▸ **TASK INSTRUCTIONS**
Restate the data word for word. Leave the pictures out.
** INPUT RECORDS follows **
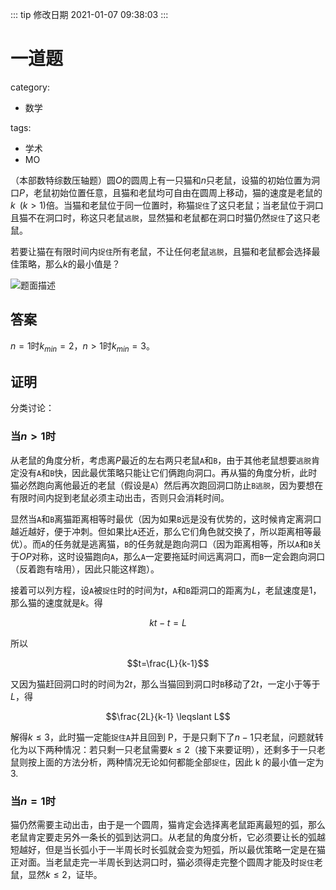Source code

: ::: tip 修改日期
2021-01-07 09:38:03
:::

# 一道题

category:

- 数学

tags:

- 学术
- MO

（本部数特综数压轴题）圆$O$的圆周上有一只猫和$n$只老鼠，设猫的初始位置为洞口$P$，老鼠初始位置任意，且猫和老鼠均可自由在圆周上移动，猫的速度是老鼠的$k\;\;(k>1)$倍。当猫和老鼠位于同一位置时，称猫`捉住`了这只老鼠；当老鼠位于洞口且猫不在洞口时，称这只老鼠`逃脱`，显然猫和老鼠都在洞口时猫仍然`捉住`了这只老鼠。

若要让猫在有限时间内`捉住`所有老鼠，不让任何老鼠`逃脱`，且猫和老鼠都会选择最佳策略，那么$k$的最小值是？

<!--more-->

![题面描述](https://cdn.jsdelivr.net/gh/Charlie-zzy/imgCDN/cat%20and%20mice.png)

## 答案

$n=1$时$k_{min}=2$，$n>1$时$k_{min}=3$。

## 证明

分类讨论：

### 当$n>1$时

从老鼠的角度分析，考虑离$P$最近的左右两只老鼠$\mathtt{A}$和$\mathtt{B}$，由于其他老鼠想要`逃脱`肯定没有$\mathtt{A}$和$\mathtt{B}$快，因此最优策略只能让它们俩跑向洞口。再从猫的角度分析，此时猫必然跑向离他最近的老鼠（假设是$\mathtt{A}$）然后再次跑回洞口防止$\mathtt{B}$`逃脱`，因为要想在有限时间内捉到老鼠必须主动出击，否则只会消耗时间。

显然当$\mathtt{A}$和$\mathtt{B}$离猫距离相等时最优（因为如果$\mathtt{B}$远是没有优势的，这时候肯定离洞口越近越好，便于冲刺。但如果比$\mathtt{A}$还近，那么它们角色就交换了，所以距离相等最优）。而$\mathtt{A}$的任务就是逃离猫，$\mathtt{B}$的任务就是跑向洞口（因为距离相等，所以$\mathtt{A}$和$\mathtt{B}$关于$OP$对称，这时设猫跑向$\mathtt{A}$，那么$\mathtt{A}$一定要拖延时间远离洞口，而$\mathtt{B}$一定会跑向洞口（反着跑有啥用），因此只能这样跑）。

接着可以列方程，设$\mathtt{A}$被`捉住`时的时间为$t$，$\mathtt{A}$和$\mathtt{B}$距洞口的距离为$L$，老鼠速度是$1$，那么猫的速度就是$k$。得

$$kt-t=L$$

所以

$$t=\frac{L}{k-1}$$

又因为猫赶回洞口时的时间为$2t$，那么当猫回到洞口时$\mathtt{B}$移动了$2t$，一定小于等于$L$，得

$$\frac{2L}{k-1} \leqslant L$$

解得$k \leqslant 3$，此时猫一定能`捉住`$\mathtt{A}$并且回到 P，于是只剩下了$n-1$只老鼠，问题就转化为以下两种情况：若只剩一只老鼠需要$k \leqslant 2$（接下来要证明），还剩多于一只老鼠则按上面的方法分析，两种情况无论如何都能全部`捉住`，因此 k 的最小值一定为 3.

### 当$n=1$时

猫仍然需要主动出击，由于是一个圆周，猫肯定会选择离老鼠距离最短的弧，那么老鼠肯定要走另外一条长的弧到达洞口。从老鼠的角度分析，它必须要让长的弧越短越好，但是当长弧小于一半周长时长弧就会变为短弧，所以最优策略一定是在猫正对面。当老鼠走完一半周长到达洞口时，猫必须得走完整个圆周才能及时`捉住`老鼠，显然$k \leqslant 2$，证毕。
** End of INPUT RECORDS **
▸ **RESPONSE TO THE TASK**
Source code

: ::: tip 修改日期
2021-01-07 09:38:03
:::

# 一道题

category:

- 数学

tags:

- 学术
- MO

（本部数特综数压轴题）圆$O$的圆周上有一只猫和$n$只老鼠，设猫的初始位置为洞口$P$，老鼠初始位置任意，且猫和老鼠均可自由在圆周上移动，猫的速度是老鼠的$k\;\;(k>1)$倍。当猫和老鼠位于同一位置时，称猫`捉住`了这只老鼠；当老鼠位于洞口且猫不在洞口时，称这只老鼠`逃脱`，显然猫和老鼠都在洞口时猫仍然`捉住`了这只老鼠。

若要让猫在有限时间内`捉住`所有老鼠，不让任何老鼠`逃脱`，且猫和老鼠都会选择最佳策略，那么$k$的最小值是？

<!--more-->

![题面描述](https://cdn.jsdelivr.net/gh/Charlie-zzy/imgCDN/cat%20and%20mice.png)

## 答案

$n=1$时$k_{min}=2$，$n>1$时$k_{min}=3$。

## 证明

分类讨论：

### 当$n>1$时

从老鼠的角度分析，考虑离$P$最近的左右两只老鼠$\mathtt{A}$和$\mathtt{B}$，由于其他老鼠想要`逃脱`肯定没有$\mathtt{A}$和$\mathtt{B}$快，因此最优策略只能让它们俩跑向洞口。再从猫的角度分析，此时猫必然跑向离他最近的老鼠（假设是$\mathtt{A}$）然后再次跑回洞口防止$\mathtt{B}$`逃脱`，因为要想在有限时间内捉到老鼠必须主动出击，否则只会消耗时间。

显然当$\mathtt{A}$和$\mathtt{B}$离猫距离相等时最优（因为如果$\mathtt{B}$远是没有优势的，这时候肯定离洞口越近越好，便于冲刺。但如果比$\mathtt{A}$还近，那么它们角色就交换了，所以距离相等最优）。而$\mathtt{A}$的任务就是逃离猫，$\mathtt{B}$的任务就是跑向洞口（因为距离相等，所以$\mathtt{A}$和$\mathtt{B}$关于$OP$对称，这时设猫跑向$\mathtt{A}$，那么$\mathtt{A}$一定要拖延时间远离洞口，而$\mathtt{B}$一定会跑向洞口（反着跑有啥用），因此只能这样跑）。

接着可以列方程，设$\mathtt{A}$被`捉住`时的时间为$t$，$\mathtt{A}$和$\mathtt{B}$距洞口的距离为$L$，老鼠速度是$1$，那么猫的速度就是$k$。得

$$kt-t=L$$

所以

$$t=\frac{L}{k-1}$$

又因为猫赶回洞口时的时间为$2t$，那么当猫回到洞口时$\mathtt{B}$移动了$2t$，一定小于等于$L$，得

$$\frac{2L}{k-1} \leqslant L$$

解得$k \leqslant 3$，此时猫一定能`捉住`$\mathtt{A}$并且回到 P，于是只剩下了$n-1$只老鼠，问题就转化为以下两种情况：若只剩一只老鼠需要$k \leqslant 2$（接下来要证明），还剩多于一只老鼠则按上面的方法分析，两种情况无论如何都能全部`捉住`，因此 k 的最小值一定为 3.

### 当$n=1$时

猫仍然需要主动出击，由于是一个圆周，猫肯定会选择离老鼠距离最短的弧，那么老鼠肯定要走另外一条长的弧到达洞口。从老鼠的角度分析，它必须要让长的弧越短越好，但是当长弧小于一半周长时长弧就会变为短弧，所以最优策略一定是在猫正对面。当老鼠走完一半周长到达洞口时，猫必须得走完整个圆周才能及时`捉住`老鼠，显然$k \leqslant 2$，证毕。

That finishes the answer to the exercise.